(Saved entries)
------------------------

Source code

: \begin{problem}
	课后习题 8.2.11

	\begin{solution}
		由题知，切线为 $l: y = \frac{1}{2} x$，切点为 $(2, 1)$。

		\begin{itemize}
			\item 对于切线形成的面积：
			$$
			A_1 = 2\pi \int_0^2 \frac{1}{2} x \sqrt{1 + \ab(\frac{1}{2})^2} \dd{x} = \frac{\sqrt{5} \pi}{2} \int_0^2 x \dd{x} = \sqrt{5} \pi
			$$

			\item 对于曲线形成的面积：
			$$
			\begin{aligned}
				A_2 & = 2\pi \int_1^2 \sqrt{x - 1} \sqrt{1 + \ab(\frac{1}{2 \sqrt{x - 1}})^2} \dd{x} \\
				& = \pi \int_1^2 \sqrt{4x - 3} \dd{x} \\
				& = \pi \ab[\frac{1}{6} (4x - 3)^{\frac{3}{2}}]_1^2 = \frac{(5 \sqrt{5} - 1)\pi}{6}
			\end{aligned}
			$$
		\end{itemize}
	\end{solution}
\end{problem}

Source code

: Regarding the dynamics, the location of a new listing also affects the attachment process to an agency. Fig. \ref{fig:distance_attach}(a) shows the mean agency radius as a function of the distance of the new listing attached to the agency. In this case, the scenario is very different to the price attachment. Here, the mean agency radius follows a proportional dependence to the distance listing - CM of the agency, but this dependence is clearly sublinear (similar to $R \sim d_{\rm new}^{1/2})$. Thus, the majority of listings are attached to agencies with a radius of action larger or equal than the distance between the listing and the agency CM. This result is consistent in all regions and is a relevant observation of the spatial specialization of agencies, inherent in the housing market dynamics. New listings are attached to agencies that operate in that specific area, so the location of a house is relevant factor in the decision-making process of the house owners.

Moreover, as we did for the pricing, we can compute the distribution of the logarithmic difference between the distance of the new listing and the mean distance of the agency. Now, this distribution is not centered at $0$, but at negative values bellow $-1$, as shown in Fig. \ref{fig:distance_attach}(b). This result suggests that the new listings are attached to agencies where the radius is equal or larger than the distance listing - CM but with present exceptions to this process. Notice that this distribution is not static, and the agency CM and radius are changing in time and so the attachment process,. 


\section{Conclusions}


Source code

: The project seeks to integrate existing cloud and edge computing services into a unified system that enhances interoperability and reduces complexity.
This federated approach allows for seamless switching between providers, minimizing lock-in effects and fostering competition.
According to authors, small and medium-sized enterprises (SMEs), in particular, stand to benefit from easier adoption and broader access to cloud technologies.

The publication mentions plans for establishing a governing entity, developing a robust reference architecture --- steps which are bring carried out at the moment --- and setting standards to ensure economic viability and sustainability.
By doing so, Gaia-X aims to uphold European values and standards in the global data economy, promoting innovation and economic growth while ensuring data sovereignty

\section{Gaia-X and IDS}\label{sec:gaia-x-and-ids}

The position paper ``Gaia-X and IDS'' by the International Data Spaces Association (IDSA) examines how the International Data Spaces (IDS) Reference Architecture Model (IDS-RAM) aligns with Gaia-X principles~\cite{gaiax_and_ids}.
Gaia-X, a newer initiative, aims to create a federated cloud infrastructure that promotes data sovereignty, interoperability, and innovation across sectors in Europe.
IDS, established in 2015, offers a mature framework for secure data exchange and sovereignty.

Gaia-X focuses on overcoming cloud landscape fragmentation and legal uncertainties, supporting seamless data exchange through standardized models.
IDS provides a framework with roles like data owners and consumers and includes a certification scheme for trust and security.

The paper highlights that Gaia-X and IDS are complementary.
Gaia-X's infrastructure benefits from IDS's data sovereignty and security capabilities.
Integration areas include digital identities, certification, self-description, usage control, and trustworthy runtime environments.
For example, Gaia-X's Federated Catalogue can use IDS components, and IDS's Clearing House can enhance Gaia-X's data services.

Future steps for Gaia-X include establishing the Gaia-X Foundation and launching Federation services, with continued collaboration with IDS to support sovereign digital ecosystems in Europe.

------------------------

WHAT TO WORK ON =>
Copy all the lines from the data above that hold the word "framework".

WORKED SOLUTION =>
IDS, established in 2015, offers a mature framework for secure data exchange and sovereignty.
IDS provides a framework with roles like data owners and consumers and includes a certification scheme for trust and security.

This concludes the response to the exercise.